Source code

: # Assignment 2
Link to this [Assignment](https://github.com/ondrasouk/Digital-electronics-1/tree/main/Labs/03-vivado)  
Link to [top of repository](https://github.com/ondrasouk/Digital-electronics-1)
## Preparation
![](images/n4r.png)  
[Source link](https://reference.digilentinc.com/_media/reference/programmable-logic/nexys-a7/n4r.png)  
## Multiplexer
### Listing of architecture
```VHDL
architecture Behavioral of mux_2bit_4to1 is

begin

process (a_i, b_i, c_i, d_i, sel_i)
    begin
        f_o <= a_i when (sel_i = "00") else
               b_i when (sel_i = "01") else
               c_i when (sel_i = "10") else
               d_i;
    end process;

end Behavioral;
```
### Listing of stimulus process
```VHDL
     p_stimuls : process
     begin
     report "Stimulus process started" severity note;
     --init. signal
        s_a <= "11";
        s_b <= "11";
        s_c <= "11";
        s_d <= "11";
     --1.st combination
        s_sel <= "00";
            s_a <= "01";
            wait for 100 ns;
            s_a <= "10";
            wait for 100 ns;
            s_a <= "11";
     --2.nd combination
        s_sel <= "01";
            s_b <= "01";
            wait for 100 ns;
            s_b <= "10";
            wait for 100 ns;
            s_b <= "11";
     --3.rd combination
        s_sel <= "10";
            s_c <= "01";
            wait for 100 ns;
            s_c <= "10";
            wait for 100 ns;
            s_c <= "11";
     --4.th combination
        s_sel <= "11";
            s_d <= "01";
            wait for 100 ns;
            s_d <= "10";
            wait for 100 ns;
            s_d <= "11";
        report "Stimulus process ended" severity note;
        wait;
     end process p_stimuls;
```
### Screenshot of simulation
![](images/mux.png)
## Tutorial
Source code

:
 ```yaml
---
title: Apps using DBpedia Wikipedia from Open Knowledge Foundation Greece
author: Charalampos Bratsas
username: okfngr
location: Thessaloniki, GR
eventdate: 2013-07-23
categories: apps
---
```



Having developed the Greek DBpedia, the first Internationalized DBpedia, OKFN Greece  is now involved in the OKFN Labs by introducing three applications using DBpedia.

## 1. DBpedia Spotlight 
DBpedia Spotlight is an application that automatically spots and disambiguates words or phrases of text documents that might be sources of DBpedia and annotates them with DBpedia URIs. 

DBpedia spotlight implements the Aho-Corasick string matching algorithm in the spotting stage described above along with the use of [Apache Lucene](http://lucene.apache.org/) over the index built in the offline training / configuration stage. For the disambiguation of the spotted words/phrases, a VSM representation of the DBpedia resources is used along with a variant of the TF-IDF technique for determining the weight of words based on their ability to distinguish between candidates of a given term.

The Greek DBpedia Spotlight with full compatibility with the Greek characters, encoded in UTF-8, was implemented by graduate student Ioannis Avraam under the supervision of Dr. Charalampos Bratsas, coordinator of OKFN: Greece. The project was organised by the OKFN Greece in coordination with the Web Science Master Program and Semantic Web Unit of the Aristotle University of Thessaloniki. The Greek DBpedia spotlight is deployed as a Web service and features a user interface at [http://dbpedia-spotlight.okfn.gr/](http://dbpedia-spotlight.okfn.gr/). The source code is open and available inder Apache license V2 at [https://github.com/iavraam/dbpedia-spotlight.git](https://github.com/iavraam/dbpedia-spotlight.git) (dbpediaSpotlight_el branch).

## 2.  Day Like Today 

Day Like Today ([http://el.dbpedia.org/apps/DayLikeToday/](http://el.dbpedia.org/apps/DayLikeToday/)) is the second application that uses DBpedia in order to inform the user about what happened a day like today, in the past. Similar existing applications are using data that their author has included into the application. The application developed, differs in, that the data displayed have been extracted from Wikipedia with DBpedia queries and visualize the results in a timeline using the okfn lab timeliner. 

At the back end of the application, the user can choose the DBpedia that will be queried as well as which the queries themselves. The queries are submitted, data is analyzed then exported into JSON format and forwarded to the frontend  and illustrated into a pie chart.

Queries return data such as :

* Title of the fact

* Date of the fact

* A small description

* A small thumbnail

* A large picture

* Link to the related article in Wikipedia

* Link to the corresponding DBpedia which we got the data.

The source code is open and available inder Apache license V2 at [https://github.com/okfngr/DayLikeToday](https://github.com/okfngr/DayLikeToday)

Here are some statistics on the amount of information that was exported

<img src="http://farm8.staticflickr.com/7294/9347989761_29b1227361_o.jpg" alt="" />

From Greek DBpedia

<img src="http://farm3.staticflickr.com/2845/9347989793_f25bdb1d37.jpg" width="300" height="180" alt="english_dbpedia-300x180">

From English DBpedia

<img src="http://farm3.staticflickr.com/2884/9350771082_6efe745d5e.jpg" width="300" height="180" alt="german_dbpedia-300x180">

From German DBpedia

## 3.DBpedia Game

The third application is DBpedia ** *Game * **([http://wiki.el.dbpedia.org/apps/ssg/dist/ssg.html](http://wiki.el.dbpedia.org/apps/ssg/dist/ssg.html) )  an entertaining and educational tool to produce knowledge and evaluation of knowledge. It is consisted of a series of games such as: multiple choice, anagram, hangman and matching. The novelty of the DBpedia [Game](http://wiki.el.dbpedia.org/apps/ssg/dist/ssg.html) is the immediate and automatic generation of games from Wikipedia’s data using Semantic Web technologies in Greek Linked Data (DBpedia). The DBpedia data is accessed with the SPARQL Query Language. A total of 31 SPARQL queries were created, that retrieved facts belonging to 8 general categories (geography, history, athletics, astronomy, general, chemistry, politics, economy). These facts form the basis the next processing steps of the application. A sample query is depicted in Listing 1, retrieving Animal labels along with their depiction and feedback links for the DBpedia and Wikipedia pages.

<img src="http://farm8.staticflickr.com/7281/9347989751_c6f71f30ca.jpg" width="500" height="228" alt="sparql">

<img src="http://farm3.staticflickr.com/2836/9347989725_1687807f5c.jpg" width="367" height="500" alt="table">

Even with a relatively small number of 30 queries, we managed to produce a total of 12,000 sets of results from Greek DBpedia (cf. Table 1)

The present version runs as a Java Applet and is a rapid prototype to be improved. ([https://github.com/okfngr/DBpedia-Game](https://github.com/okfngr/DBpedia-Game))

= = =

## [ACTIVITY]
Reproduce the listing above verbatim.

## [SOLUTION FOR THIS PROBLEM]
Source code

: # Assignment 2
Link to this [Assignment](https://github.com/ondrasouk/Digital-electronics-1/tree/main/Labs/03-vivado)  
Link to [top of repository](https://github.com/ondrasouk/Digital-electronics-1)
## Preparation
![](images/n4r.png)  
[Source link](https://reference.digilentinc.com/_media/reference/programmable-logic/nexys-a7/n4r.png)  
## Multiplexer
### Listing of architecture
```VHDL
architecture Behavioral of mux_2bit_4to1 is

begin

process (a_i, b_i, c_i, d_i, sel_i)
    begin
        f_o <= a_i when (sel_i = "00") else
               b_i when (sel_i = "01") else
               c_i when (sel_i = "10") else
               d_i;
    end process;

end Behavioral;
```
### Listing of stimulus process
```VHDL
     p_stimuls : process
     begin
     report "Stimulus process started" severity note;
     --init. signal
        s_a <= "11";
        s_b <= "11";
        s_c <= "11";
        s_d <= "11";
     --1.st combination
        s_sel <= "00";
            s_a <= "01";
            wait for 100 ns;
            s_a <= "10";
            wait for 100 ns;
            s_a <= "11";
     --2.nd combination
        s_sel <= "01";
            s_b <= "01";
            wait for 100 ns;
            s_b <= "10";
            wait for 100 ns;
            s_b <= "11";
     --3.rd combination
        s_sel <= "10";
            s_c <= "01";
            wait for 100 ns;
            s_c <= "10";
            wait for 100 ns;
            s_c <= "11";
     --4.th combination
        s_sel <= "11";
            s_d <= "01";
            wait for 100 ns;
            s_d <= "10";
            wait for 100 ns;
            s_d <= "11";
        report "Stimulus process ended" severity note;
        wait;
     end process p_stimuls;
```
### Screenshot of simulation
![](images/mux.png)
## Tutorial
Source code

:
 ```yaml
---
title: Apps using DBpedia Wikipedia from Open Knowledge Foundation Greece
author: Charalampos Bratsas
username: okfngr
location: Thessaloniki, GR
eventdate: 2013-07-23
categories: apps
---
```



Having developed the Greek DBpedia, the first Internationalized DBpedia, OKFN Greece  is now involved in the OKFN Labs by introducing three applications using DBpedia.

## 1. DBpedia Spotlight 
DBpedia Spotlight is an application that automatically spots and disambiguates words or phrases of text documents that might be sources of DBpedia and annotates them with DBpedia URIs. 

DBpedia spotlight implements the Aho-Corasick string matching algorithm in the spotting stage described above along with the use of [Apache Lucene](http://lucene.apache.org/) over the index built in the offline training / configuration stage. For the disambiguation of the spotted words/phrases, a VSM representation of the DBpedia resources is used along with a variant of the TF-IDF technique for determining the weight of words based on their ability to distinguish between candidates of a given term.

The Greek DBpedia Spotlight with full compatibility with the Greek characters, encoded in UTF-8, was implemented by graduate student Ioannis Avraam under the supervision of Dr. Charalampos Bratsas, coordinator of OKFN: Greece. The project was organised by the OKFN Greece in coordination with the Web Science Master Program and Semantic Web Unit of the Aristotle University of Thessaloniki. The Greek DBpedia spotlight is deployed as a Web service and features a user interface at [http://dbpedia-spotlight.okfn.gr/](http://dbpedia-spotlight.okfn.gr/). The source code is open and available inder Apache license V2 at [https://github.com/iavraam/dbpedia-spotlight.git](https://github.com/iavraam/dbpedia-spotlight.git) (dbpediaSpotlight_el branch).

## 2.  Day Like Today 

Day Like Today ([http://el.dbpedia.org/apps/DayLikeToday/](http://el.dbpedia.org/apps/DayLikeToday/)) is the second application that uses DBpedia in order to inform the user about what happened a day like today, in the past. Similar existing applications are using data that their author has included into the application. The application developed, differs in, that the data displayed have been extracted from Wikipedia with DBpedia queries and visualize the results in a timeline using the okfn lab timeliner. 

At the back end of the application, the user can choose the DBpedia that will be queried as well as which the queries themselves. The queries are submitted, data is analyzed then exported into JSON format and forwarded to the frontend  and illustrated into a pie chart.

Queries return data such as :

* Title of the fact

* Date of the fact

* A small description

* A small thumbnail

* A large picture

* Link to the related article in Wikipedia

* Link to the corresponding DBpedia which we got the data.

The source code is open and available inder Apache license V2 at [https://github.com/okfngr/DayLikeToday](https://github.com/okfngr/DayLikeToday)

Here are some statistics on the amount of information that was exported

<img src="http://farm8.staticflickr.com/7294/9347989761_29b1227361_o.jpg" alt="" />

From Greek DBpedia

<img src="http://farm3.staticflickr.com/2845/9347989793_f25bdb1d37.jpg" width="300" height="180" alt="english_dbpedia-300x180">

From English DBpedia

<img src="http://farm3.staticflickr.com/2884/9350771082_6efe745d5e.jpg" width="300" height="180" alt="german_dbpedia-300x180">

From German DBpedia

## 3.DBpedia Game

The third application is DBpedia ** *Game * **([http://wiki.el.dbpedia.org/apps/ssg/dist/ssg.html](http://wiki.el.dbpedia.org/apps/ssg/dist/ssg.html) )  an entertaining and educational tool to produce knowledge and evaluation of knowledge. It is consisted of a series of games such as: multiple choice, anagram, hangman and matching. The novelty of the DBpedia [Game](http://wiki.el.dbpedia.org/apps/ssg/dist/ssg.html) is the immediate and automatic generation of games from Wikipedia’s data using Semantic Web technologies in Greek Linked Data (DBpedia). The DBpedia data is accessed with the SPARQL Query Language. A total of 31 SPARQL queries were created, that retrieved facts belonging to 8 general categories (geography, history, athletics, astronomy, general, chemistry, politics, economy). These facts form the basis the next processing steps of the application. A sample query is depicted in Listing 1, retrieving Animal labels along with their depiction and feedback links for the DBpedia and Wikipedia pages.

<img src="http://farm8.staticflickr.com/7281/9347989751_c6f71f30ca.jpg" width="500" height="228" alt="sparql">

<img src="http://farm3.staticflickr.com/2836/9347989725_1687807f5c.jpg" width="367" height="500" alt="table">

Even with a relatively small number of 30 queries, we managed to produce a total of 12,000 sets of results from Greek DBpedia (cf. Table 1)

The present version runs as a Java Applet and is a rapid prototype to be improved. ([https://github.com/okfngr/DBpedia-Game](https://github.com/okfngr/DBpedia-Game))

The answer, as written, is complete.